▶ [Task material]
========

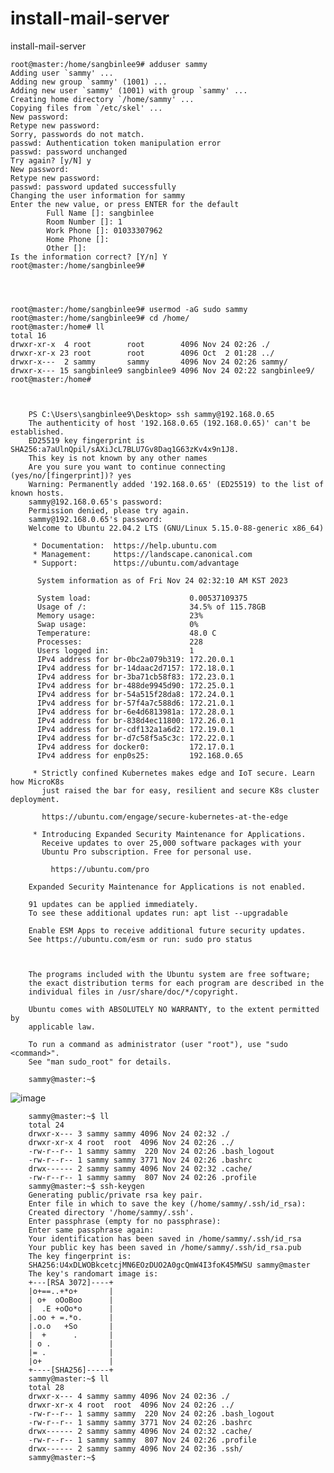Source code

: # install-mail-server
install-mail-server



    
    root@master:/home/sangbinlee9# adduser sammy
    Adding user `sammy' ...
    Adding new group `sammy' (1001) ...
    Adding new user `sammy' (1001) with group `sammy' ...
    Creating home directory `/home/sammy' ...
    Copying files from `/etc/skel' ...
    New password:
    Retype new password:
    Sorry, passwords do not match.
    passwd: Authentication token manipulation error
    passwd: password unchanged
    Try again? [y/N] y
    New password:
    Retype new password:
    passwd: password updated successfully
    Changing the user information for sammy
    Enter the new value, or press ENTER for the default
            Full Name []: sangbinlee
            Room Number []: 1
            Work Phone []: 01033307962
            Home Phone []:
            Other []:
    Is the information correct? [Y/n] Y
    root@master:/home/sangbinlee9#



    
    root@master:/home/sangbinlee9# usermod -aG sudo sammy
    root@master:/home/sangbinlee9# cd /home/
    root@master:/home# ll
    total 16
    drwxr-xr-x  4 root        root        4096 Nov 24 02:26 ./
    drwxr-xr-x 23 root        root        4096 Oct  2 01:28 ../
    drwxr-x---  2 sammy       sammy       4096 Nov 24 02:26 sammy/
    drwxr-x--- 15 sangbinlee9 sangbinlee9 4096 Nov 24 02:22 sangbinlee9/
    root@master:/home#

        
        
        PS C:\Users\sangbinlee9\Desktop> ssh sammy@192.168.0.65
        The authenticity of host '192.168.0.65 (192.168.0.65)' can't be established.
        ED25519 key fingerprint is SHA256:a7aUlnQpil/sAXiJcL7BLU7Gv8Daq1G63zKv4x9n1J8.
        This key is not known by any other names
        Are you sure you want to continue connecting (yes/no/[fingerprint])? yes
        Warning: Permanently added '192.168.0.65' (ED25519) to the list of known hosts.
        sammy@192.168.0.65's password:
        Permission denied, please try again.
        sammy@192.168.0.65's password:
        Welcome to Ubuntu 22.04.2 LTS (GNU/Linux 5.15.0-88-generic x86_64)
        
         * Documentation:  https://help.ubuntu.com
         * Management:     https://landscape.canonical.com
         * Support:        https://ubuntu.com/advantage
        
          System information as of Fri Nov 24 02:32:10 AM KST 2023
        
          System load:                      0.00537109375
          Usage of /:                       34.5% of 115.78GB
          Memory usage:                     23%
          Swap usage:                       0%
          Temperature:                      48.0 C
          Processes:                        228
          Users logged in:                  1
          IPv4 address for br-0bc2a079b319: 172.20.0.1
          IPv4 address for br-14daac2d7157: 172.18.0.1
          IPv4 address for br-3ba71cb58f83: 172.23.0.1
          IPv4 address for br-488de9945d90: 172.25.0.1
          IPv4 address for br-54a515f28da8: 172.24.0.1
          IPv4 address for br-57f4a7c588d6: 172.21.0.1
          IPv4 address for br-6e4d6813981a: 172.28.0.1
          IPv4 address for br-838d4ec11800: 172.26.0.1
          IPv4 address for br-cdf132a1a6d2: 172.19.0.1
          IPv4 address for br-d7c58f5a5c3c: 172.22.0.1
          IPv4 address for docker0:         172.17.0.1
          IPv4 address for enp0s25:         192.168.0.65
        
         * Strictly confined Kubernetes makes edge and IoT secure. Learn how MicroK8s
           just raised the bar for easy, resilient and secure K8s cluster deployment.
        
           https://ubuntu.com/engage/secure-kubernetes-at-the-edge
        
         * Introducing Expanded Security Maintenance for Applications.
           Receive updates to over 25,000 software packages with your
           Ubuntu Pro subscription. Free for personal use.
        
             https://ubuntu.com/pro
        
        Expanded Security Maintenance for Applications is not enabled.
        
        91 updates can be applied immediately.
        To see these additional updates run: apt list --upgradable
        
        Enable ESM Apps to receive additional future security updates.
        See https://ubuntu.com/esm or run: sudo pro status
        
        
        
        The programs included with the Ubuntu system are free software;
        the exact distribution terms for each program are described in the
        individual files in /usr/share/doc/*/copyright.
        
        Ubuntu comes with ABSOLUTELY NO WARRANTY, to the extent permitted by
        applicable law.
        
        To run a command as administrator (user "root"), use "sudo <command>".
        See "man sudo_root" for details.
        
        sammy@master:~$





![image](https://github.com/sangbinlee/install-mail-server/assets/4024414/f6a521ac-0b74-4855-a925-e3d6be1e6b3f)










        
                
        
        
        sammy@master:~$ ll
        total 24
        drwxr-x--- 3 sammy sammy 4096 Nov 24 02:32 ./
        drwxr-xr-x 4 root  root  4096 Nov 24 02:26 ../
        -rw-r--r-- 1 sammy sammy  220 Nov 24 02:26 .bash_logout
        -rw-r--r-- 1 sammy sammy 3771 Nov 24 02:26 .bashrc
        drwx------ 2 sammy sammy 4096 Nov 24 02:32 .cache/
        -rw-r--r-- 1 sammy sammy  807 Nov 24 02:26 .profile
        sammy@master:~$ ssh-keygen
        Generating public/private rsa key pair.
        Enter file in which to save the key (/home/sammy/.ssh/id_rsa):
        Created directory '/home/sammy/.ssh'.
        Enter passphrase (empty for no passphrase):
        Enter same passphrase again:
        Your identification has been saved in /home/sammy/.ssh/id_rsa
        Your public key has been saved in /home/sammy/.ssh/id_rsa.pub
        The key fingerprint is:
        SHA256:U4xDLWOBkcetcjMN6EOzDUO2A0gcQmW4I3foK45MWSU sammy@master
        The key's randomart image is:
        +---[RSA 3072]----+
        |o+==..+*o+       |
        | o+  oOoBoo      |
        |  .E +oOo*o      |
        |.oo + =.*o.      |
        |.o.o   +So       |
        |  +      .       |
        | o .             |
        |= .              |
        |o+               |
        +----[SHA256]-----+
        sammy@master:~$ ll
        total 28
        drwxr-x--- 4 sammy sammy 4096 Nov 24 02:36 ./
        drwxr-xr-x 4 root  root  4096 Nov 24 02:26 ../
        -rw-r--r-- 1 sammy sammy  220 Nov 24 02:26 .bash_logout
        -rw-r--r-- 1 sammy sammy 3771 Nov 24 02:26 .bashrc
        drwx------ 2 sammy sammy 4096 Nov 24 02:32 .cache/
        -rw-r--r-- 1 sammy sammy  807 Nov 24 02:26 .profile
        drwx------ 2 sammy sammy 4096 Nov 24 02:36 .ssh/
        sammy@master:~$









        











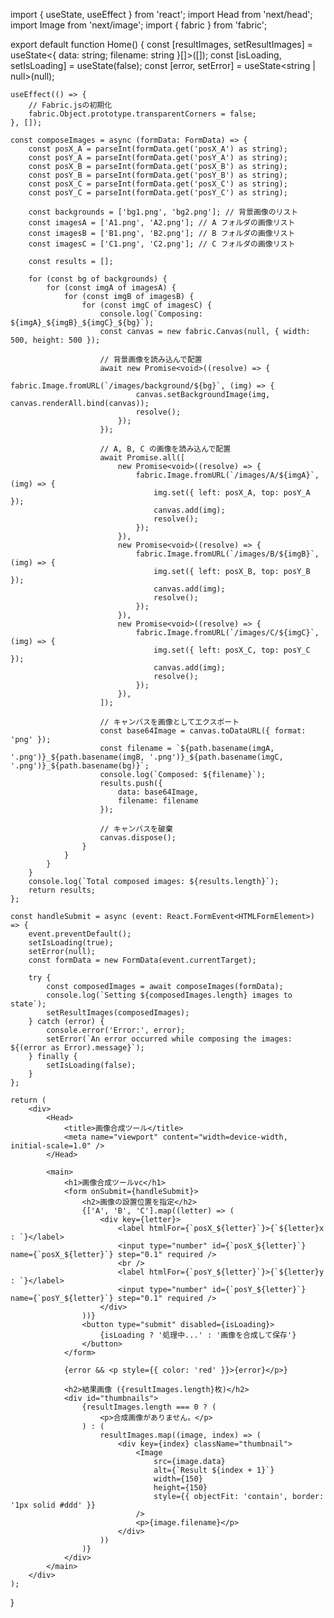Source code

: import { useState, useEffect } from 'react';
import Head from 'next/head';
import Image from 'next/image';
import { fabric } from 'fabric';

export default function Home() {
    const [resultImages, setResultImages] = useState<{ data: string; filename: string }[]>([]);
    const [isLoading, setIsLoading] = useState<boolean>(false);
    const [error, setError] = useState<string | null>(null);

    useEffect(() => {
        // Fabric.jsの初期化
        fabric.Object.prototype.transparentCorners = false;
    }, []);

    const composeImages = async (formData: FormData) => {
        const posX_A = parseInt(formData.get('posX_A') as string);
        const posY_A = parseInt(formData.get('posY_A') as string);
        const posX_B = parseInt(formData.get('posX_B') as string);
        const posY_B = parseInt(formData.get('posY_B') as string);
        const posX_C = parseInt(formData.get('posX_C') as string);
        const posY_C = parseInt(formData.get('posY_C') as string);

        const backgrounds = ['bg1.png', 'bg2.png']; // 背景画像のリスト
        const imagesA = ['A1.png', 'A2.png']; // A フォルダの画像リスト
        const imagesB = ['B1.png', 'B2.png']; // B フォルダの画像リスト
        const imagesC = ['C1.png', 'C2.png']; // C フォルダの画像リスト

        const results = [];
        
        for (const bg of backgrounds) {
            for (const imgA of imagesA) {
                for (const imgB of imagesB) {
                    for (const imgC of imagesC) {
                        console.log(`Composing: ${imgA}_${imgB}_${imgC}_${bg}`);
                        const canvas = new fabric.Canvas(null, { width: 500, height: 500 });

                        // 背景画像を読み込んで配置
                        await new Promise<void>((resolve) => {
                            fabric.Image.fromURL(`/images/background/${bg}`, (img) => {
                                canvas.setBackgroundImage(img, canvas.renderAll.bind(canvas));
                                resolve();
                            });
                        });

                        // A, B, C の画像を読み込んで配置
                        await Promise.all([
                            new Promise<void>((resolve) => {
                                fabric.Image.fromURL(`/images/A/${imgA}`, (img) => {
                                    img.set({ left: posX_A, top: posY_A });
                                    canvas.add(img);
                                    resolve();
                                });
                            }),
                            new Promise<void>((resolve) => {
                                fabric.Image.fromURL(`/images/B/${imgB}`, (img) => {
                                    img.set({ left: posX_B, top: posY_B });
                                    canvas.add(img);
                                    resolve();
                                });
                            }),
                            new Promise<void>((resolve) => {
                                fabric.Image.fromURL(`/images/C/${imgC}`, (img) => {
                                    img.set({ left: posX_C, top: posY_C });
                                    canvas.add(img);
                                    resolve();
                                });
                            }),
                        ]);

                        // キャンバスを画像としてエクスポート
                        const base64Image = canvas.toDataURL({ format: 'png' });
                        const filename = `${path.basename(imgA, '.png')}_${path.basename(imgB, '.png')}_${path.basename(imgC, '.png')}_${path.basename(bg)}`;
                        console.log(`Composed: ${filename}`);
                        results.push({
                            data: base64Image,
                            filename: filename
                        });

                        // キャンバスを破棄
                        canvas.dispose();
                    }
                }
            }
        }
        console.log(`Total composed images: ${results.length}`);
        return results;
    };

    const handleSubmit = async (event: React.FormEvent<HTMLFormElement>) => {
        event.preventDefault();
        setIsLoading(true);
        setError(null);
        const formData = new FormData(event.currentTarget);

        try {
            const composedImages = await composeImages(formData);
            console.log(`Setting ${composedImages.length} images to state`);
            setResultImages(composedImages);
        } catch (error) {
            console.error('Error:', error);
            setError(`An error occurred while composing the images: ${(error as Error).message}`);
        } finally {
            setIsLoading(false);
        }
    };

    return (
        <div>
            <Head>
                <title>画像合成ツール</title>
                <meta name="viewport" content="width=device-width, initial-scale=1.0" />
            </Head>

            <main>
                <h1>画像合成ツールvc</h1>
                <form onSubmit={handleSubmit}>
                    <h2>画像の設置位置を指定</h2>
                    {['A', 'B', 'C'].map((letter) => (
                        <div key={letter}>
                            <label htmlFor={`posX_${letter}`}>{`${letter}x : `}</label>
                            <input type="number" id={`posX_${letter}`} name={`posX_${letter}`} step="0.1" required />
                            <br />
                            <label htmlFor={`posY_${letter}`}>{`${letter}y : `}</label>
                            <input type="number" id={`posY_${letter}`} name={`posY_${letter}`} step="0.1" required />
                        </div>
                    ))}
                    <button type="submit" disabled={isLoading}>
                        {isLoading ? '処理中...' : '画像を合成して保存'}
                    </button>
                </form>

                {error && <p style={{ color: 'red' }}>{error}</p>}

                <h2>結果画像 ({resultImages.length}枚)</h2>
                <div id="thumbnails">
                    {resultImages.length === 0 ? (
                        <p>合成画像がありません。</p>
                    ) : (
                        resultImages.map((image, index) => (
                            <div key={index} className="thumbnail">
                                <Image
                                    src={image.data}
                                    alt={`Result ${index + 1}`}
                                    width={150}
                                    height={150}
                                    style={{ objectFit: 'contain', border: '1px solid #ddd' }}
                                />
                                <p>{image.filename}</p>
                            </div>
                        ))
                    )}
                </div>
            </main>
        </div>
    );
}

========

▶ [What the exercise asks] Starting at the line that has "Warning: Permanently added" in the records above, restate word for word every line until the one that has "IPv4 address for br-3ba71cb58f83: 172.23.0.1", and include that one as well.

▶ [Exercise output]
        Warning: Permanently added '192.168.0.65' (ED25519) to the list of known hosts.
        sammy@192.168.0.65's password:
        Permission denied, please try again.
        sammy@192.168.0.65's password:
        Welcome to Ubuntu 22.04.2 LTS (GNU/Linux 5.15.0-88-generic x86_64)
        
         * Documentation:  https://help.ubuntu.com
         * Management:     https://landscape.canonical.com
         * Support:        https://ubuntu.com/advantage
        
          System information as of Fri Nov 24 02:32:10 AM KST 2023
        
          System load:                      0.00537109375
          Usage of /:                       34.5% of 115.78GB
          Memory usage:                     23%
          Swap usage:                       0%
          Temperature:                      48.0 C
          Processes:                        228
          Users logged in:                  1
          IPv4 address for br-0bc2a079b319: 172.20.0.1
          IPv4 address for br-14daac2d7157: 172.18.0.1
          IPv4 address for br-3ba71cb58f83: 172.23.0.1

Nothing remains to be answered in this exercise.